» **HOW TO COMPLETE THIS TASK**:
Can you transcribe the data exactly? Leave the pictures out.

» **Source records**:
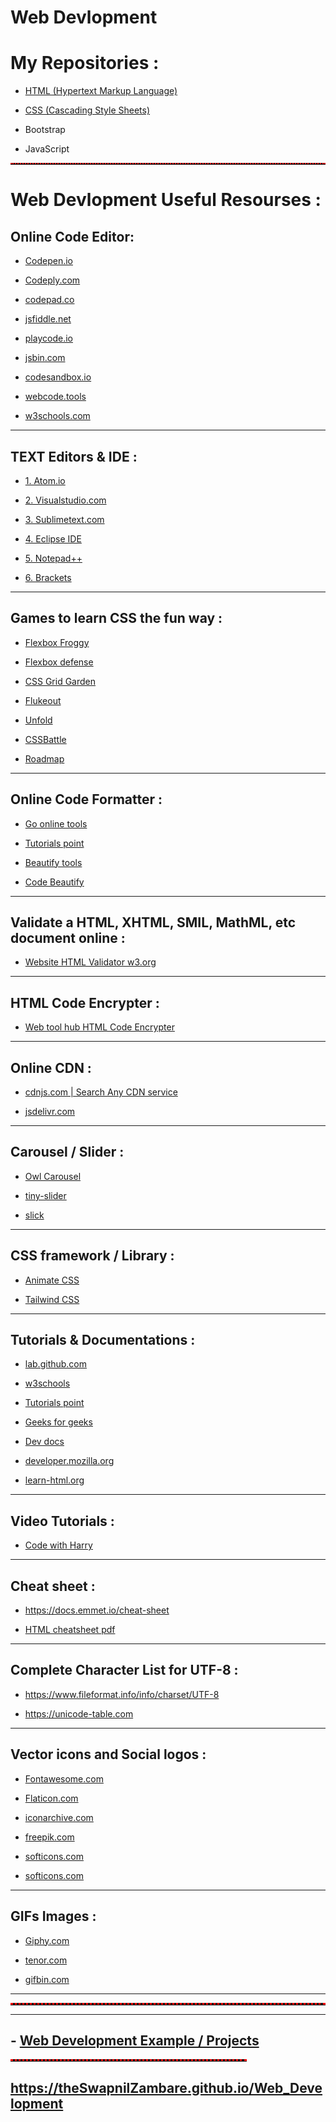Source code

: # Web Devlopment

# My Repositories :

- <a href="https://theswapnilzambare.github.io/Web_Development/HTML/">HTML (Hypertext Markup Language)</a>

- <a href="https://theswapnilzambare.github.io/Web_Development/CSS/">CSS (Cascading Style Sheets)</a>

- Bootstrap

- JavaScript




<hr style="border-top: 2px dotted red;">

# Web Devlopment Useful Resourses :

## Online Code Editor:

- <a href="https://codepen.io/pen/" target="_blank" >Codepen.io</a>


- <a href="https://www.codeply.com/p" target="_blank" >Codeply.com</a>


- <a href="https://codepad.co/playground" target="_blank" >codepad.co</a>


- <a href="https://jsfiddle.net/" target="_blank" >jsfiddle.net</a>


- <a href="https://playcode.io/" target="_blank" >playcode.io</a>


- <a href="https://jsbin.com" target="_blank" >jsbin.com</a>


- <a href="https://codesandbox.io/" target="_blank" >codesandbox.io</a>


- <a href="https://webcode.tools/" target="_blank" >webcode.tools</a>


- <a href="https://www.w3schools.com/tryit/" target="_blank" >w3schools.com</a>


<hr>


## TEXT Editors & IDE :

- <a href="https://atom.io/" target="_blank" >1. Atom.io</a>


- <a href="https://code.visualstudio.com/" target="_blank">2. Visualstudio.com</a>


- <a href="https://www.sublimetext.com/" target="_blank">3. Sublimetext.com</a>


- <a href="https://www.eclipse.org/ide/" target="_blank">4. Eclipse IDE</a>


- <a href="https://notepad-plus-plus.org/downloads/" target="_blank">5. Notepad++</a>

- <a href="https://brackets.io/" target="_blank">6. Brackets</a>


<hr>

## Games to learn CSS the fun way :

- <a href="https://flexboxfroggy.com/" target="_blank" >Flexbox Froggy</a>

- <a href="http://www.flexboxdefense.com/" target="_blank" >Flexbox defense</a>

- <a href="https://cssgridgarden.com/" target="_blank" >CSS Grid Garden</a>

- <a href="https://flukeout.github.io/" target="_blank" >Flukeout</a>

- <a href="https://rupl.github.io/unfold/" target="_blank" >Unfold</a>

- <a href="https://cssbattle.dev/" target="_blank" >CSSBattle</a>

- <a href="http://victordarras.fr/cssgame/" target="_blank" >Roadmap</a>


<hr>


## Online Code Formatter :

- <a href="https://goonlinetools.com/" target="_blank" >Go online tools</a>

- <a href="https://www.tutorialspoint.com/online_html_formatter.htm" target="_blank" >Tutorials point</a>

- <a href="https://beautifytools.com/" target="_blank" >Beautify tools</a>

- <a href="https://codebeautify.org/" target="_blank" >Code Beautify</a>


<hr>


## Validate a HTML, XHTML, SMIL, MathML, etc document online :
- <a href="https://validator.w3.org/" target="_blank" >Website HTML Validator w3.org</a>


<hr>

## HTML Code Encrypter :
- <a href="https://www.webtoolhub.com/tn561359-html-encrypter.aspx" target="_blank" >Web tool hub HTML Code Encrypter</a>


<hr>


## Online CDN :

- <a href="https://cdnjs.com/" target="_blank" >cdnjs.com | Search Any CDN service </a>

- <a href="https://www.jsdelivr.com/" target="_blank" >jsdelivr.com</a>

<hr>

## Carousel / Slider :

- <a href="https://owlcarousel2.github.io/OwlCarousel2/" target="_blank">Owl Carousel</a>

- <a href="https://ganlanyuan.github.io/tiny-slider/" target="_blank">tiny-slider</a>

- <a href="http://kenwheeler.github.io/slick/" target="_blank">slick</a>


<hr>


## CSS framework / Library :

- <a href="https://animate.style/" target="_blank">Animate CSS</a>

- <a href="https://tailwindcss.com/" target="_blank">Tailwind CSS</a>


<hr>

## Tutorials & Documentations :

- <a href="https://lab.github.com/githubtraining/introduction-to-html" target="_blank">lab.github.com</a>

- <a href="https://www.w3schools.com/html" target="_blank">w3schools</a>

- <a href="https://www.tutorialspoint.com/html" target="_blank">Tutorials point</a>

- <a href="https://www.geeksforgeeks.org/html-tutorials/" target="_blank">Geeks for geeks</a>

- <a href="https://devdocs.io/" target="_blank">Dev docs</a>

- <a href="https://developer.mozilla.org/en-US/docs/Web/HTML" target="_blank">developer.mozilla.org</a>

- <a href="https://www.learn-html.org/" target="_blank">learn-html.org</a>


<hr>

## Video Tutorials :

- <a href="https://www.codewithharry.com/videos/html-tutorial-for-beginners" target="_blank">Code with Harry</a>


<hr>


## Cheat sheet :

- <a href="https://docs.emmet.io/cheat-sheet/" target="_blank">https://docs.emmet.io/cheat-sheet</a>

- <a href="https://web.stanford.edu/group/csp/cs21/htmlcheatsheet.pdf" target="_blank">HTML cheatsheet pdf</a>


<hr>


## Complete Character List for UTF-8 :

- <a href="https://www.fileformat.info/info/charset/UTF-8/list.htm" target="_blank">https://www.fileformat.info/info/charset/UTF-8</a>

- <a href="https://unicode-table.com/en/" target="_blank">https://unicode-table.com</a>


<hr>


## Vector icons and Social logos :

- <a href="https://fontawesome.com/" target="_blank" >Fontawesome.com</a>

- <a href="https://www.flaticon.com/" target="_blank" >Flaticon.com</a>

- <a href="https://iconarchive.com/" target="_blank" >iconarchive.com</a>

- <a href="https://www.freepik.com/" target="_blank" >freepik.com</a>

- <a href="https://www.softicons.com/" target="_blank" >softicons.com</a>

- <a href="https://www.softicons.com/" target="_blank" >softicons.com</a>


<hr>


## GIFs Images :

- <a href="https://giphy.com/" target="_blank" >Giphy.com</a>

- <a href="https://tenor.com/" target="_blank" >tenor.com</a>

- <a href="https://www.gifbin.com/" target="_blank" >gifbin.com</a>


<hr>

<hr style="border-top: 3px dotted red;">

<hr>

## - <a href="https://theswapnilzambare.github.io/Web_Development_Example/" target="_blank">Web Development Example / Projects</a>

<hr style="border-top: 3px dotted red;width:75%;">

## <a href="https://theswapnilzambare.github.io/Web_Development/" target="_blank">https://theSwapnilZambare.github.io/Web_Development</a>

» **ANSWER**:
Source code

: # Web Devlopment

# My Repositories :

- <a href="https://theswapnilzambare.github.io/Web_Development/HTML/">HTML (Hypertext Markup Language)</a>

- <a href="https://theswapnilzambare.github.io/Web_Development/CSS/">CSS (Cascading Style Sheets)</a>

- Bootstrap

- JavaScript




<hr style="border-top: 2px dotted red;">

# Web Devlopment Useful Resourses :

## Online Code Editor:

- <a href="https://codepen.io/pen/" target="_blank" >Codepen.io</a>


- <a href="https://www.codeply.com/p" target="_blank" >Codeply.com</a>


- <a href="https://codepad.co/playground" target="_blank" >codepad.co</a>


- <a href="https://jsfiddle.net/" target="_blank" >jsfiddle.net</a>


- <a href="https://playcode.io/" target="_blank" >playcode.io</a>


- <a href="https://jsbin.com" target="_blank" >jsbin.com</a>


- <a href="https://codesandbox.io/" target="_blank" >codesandbox.io</a>


- <a href="https://webcode.tools/" target="_blank" >webcode.tools</a>


- <a href="https://www.w3schools.com/tryit/" target="_blank" >w3schools.com</a>


<hr>


## TEXT Editors & IDE :

- <a href="https://atom.io/" target="_blank" >1. Atom.io</a>


- <a href="https://code.visualstudio.com/" target="_blank">2. Visualstudio.com</a>


- <a href="https://www.sublimetext.com/" target="_blank">3. Sublimetext.com</a>


- <a href="https://www.eclipse.org/ide/" target="_blank">4. Eclipse IDE</a>


- <a href="https://notepad-plus-plus.org/downloads/" target="_blank">5. Notepad++</a>

- <a href="https://brackets.io/" target="_blank">6. Brackets</a>


<hr>

## Games to learn CSS the fun way :

- <a href="https://flexboxfroggy.com/" target="_blank" >Flexbox Froggy</a>

- <a href="http://www.flexboxdefense.com/" target="_blank" >Flexbox defense</a>

- <a href="https://cssgridgarden.com/" target="_blank" >CSS Grid Garden</a>

- <a href="https://flukeout.github.io/" target="_blank" >Flukeout</a>

- <a href="https://rupl.github.io/unfold/" target="_blank" >Unfold</a>

- <a href="https://cssbattle.dev/" target="_blank" >CSSBattle</a>

- <a href="http://victordarras.fr/cssgame/" target="_blank" >Roadmap</a>


<hr>


## Online Code Formatter :

- <a href="https://goonlinetools.com/" target="_blank" >Go online tools</a>

- <a href="https://www.tutorialspoint.com/online_html_formatter.htm" target="_blank" >Tutorials point</a>

- <a href="https://beautifytools.com/" target="_blank" >Beautify tools</a>

- <a href="https://codebeautify.org/" target="_blank" >Code Beautify</a>


<hr>


## Validate a HTML, XHTML, SMIL, MathML, etc document online :
- <a href="https://validator.w3.org/" target="_blank" >Website HTML Validator w3.org</a>


<hr>

## HTML Code Encrypter :
- <a href="https://www.webtoolhub.com/tn561359-html-encrypter.aspx" target="_blank" >Web tool hub HTML Code Encrypter</a>


<hr>


## Online CDN :

- <a href="https://cdnjs.com/" target="_blank" >cdnjs.com | Search Any CDN service </a>

- <a href="https://www.jsdelivr.com/" target="_blank" >jsdelivr.com</a>

<hr>

## Carousel / Slider :

- <a href="https://owlcarousel2.github.io/OwlCarousel2/" target="_blank">Owl Carousel</a>

- <a href="https://ganlanyuan.github.io/tiny-slider/" target="_blank">tiny-slider</a>

- <a href="http://kenwheeler.github.io/slick/" target="_blank">slick</a>


<hr>


## CSS framework / Library :

- <a href="https://animate.style/" target="_blank">Animate CSS</a>

- <a href="https://tailwindcss.com/" target="_blank">Tailwind CSS</a>


<hr>

## Tutorials & Documentations :

- <a href="https://lab.github.com/githubtraining/introduction-to-html" target="_blank">lab.github.com</a>

- <a href="https://www.w3schools.com/html" target="_blank">w3schools</a>

- <a href="https://www.tutorialspoint.com/html" target="_blank">Tutorials point</a>

- <a href="https://www.geeksforgeeks.org/html-tutorials/" target="_blank">Geeks for geeks</a>

- <a href="https://devdocs.io/" target="_blank">Dev docs</a>

- <a href="https://developer.mozilla.org/en-US/docs/Web/HTML" target="_blank">developer.mozilla.org</a>

- <a href="https://www.learn-html.org/" target="_blank">learn-html.org</a>


<hr>

## Video Tutorials :

- <a href="https://www.codewithharry.com/videos/html-tutorial-for-beginners" target="_blank">Code with Harry</a>


<hr>


## Cheat sheet :

- <a href="https://docs.emmet.io/cheat-sheet/" target="_blank">https://docs.emmet.io/cheat-sheet</a>

- <a href="https://web.stanford.edu/group/csp/cs21/htmlcheatsheet.pdf" target="_blank">HTML cheatsheet pdf</a>


<hr>


## Complete Character List for UTF-8 :

- <a href="https://www.fileformat.info/info/charset/UTF-8/list.htm" target="_blank">https://www.fileformat.info/info/charset/UTF-8</a>

- <a href="https://unicode-table.com/en/" target="_blank">https://unicode-table.com</a>


<hr>


## Vector icons and Social logos :

- <a href="https://fontawesome.com/" target="_blank" >Fontawesome.com</a>

- <a href="https://www.flaticon.com/" target="_blank" >Flaticon.com</a>

- <a href="https://iconarchive.com/" target="_blank" >iconarchive.com</a>

- <a href="https://www.freepik.com/" target="_blank" >freepik.com</a>

- <a href="https://www.softicons.com/" target="_blank" >softicons.com</a>

- <a href="https://www.softicons.com/" target="_blank" >softicons.com</a>


<hr>


## GIFs Images :

- <a href="https://giphy.com/" target="_blank" >Giphy.com</a>

- <a href="https://tenor.com/" target="_blank" >tenor.com</a>

- <a href="https://www.gifbin.com/" target="_blank" >gifbin.com</a>


<hr>

<hr style="border-top: 3px dotted red;">

<hr>

## - <a href="https://theswapnilzambare.github.io/Web_Development_Example/" target="_blank">Web Development Example / Projects</a>

<hr style="border-top: 3px dotted red;width:75%;">

## <a href="https://theswapnilzambare.github.io/Web_Development/" target="_blank">https://theSwapnilZambare.github.io/Web_Development</a>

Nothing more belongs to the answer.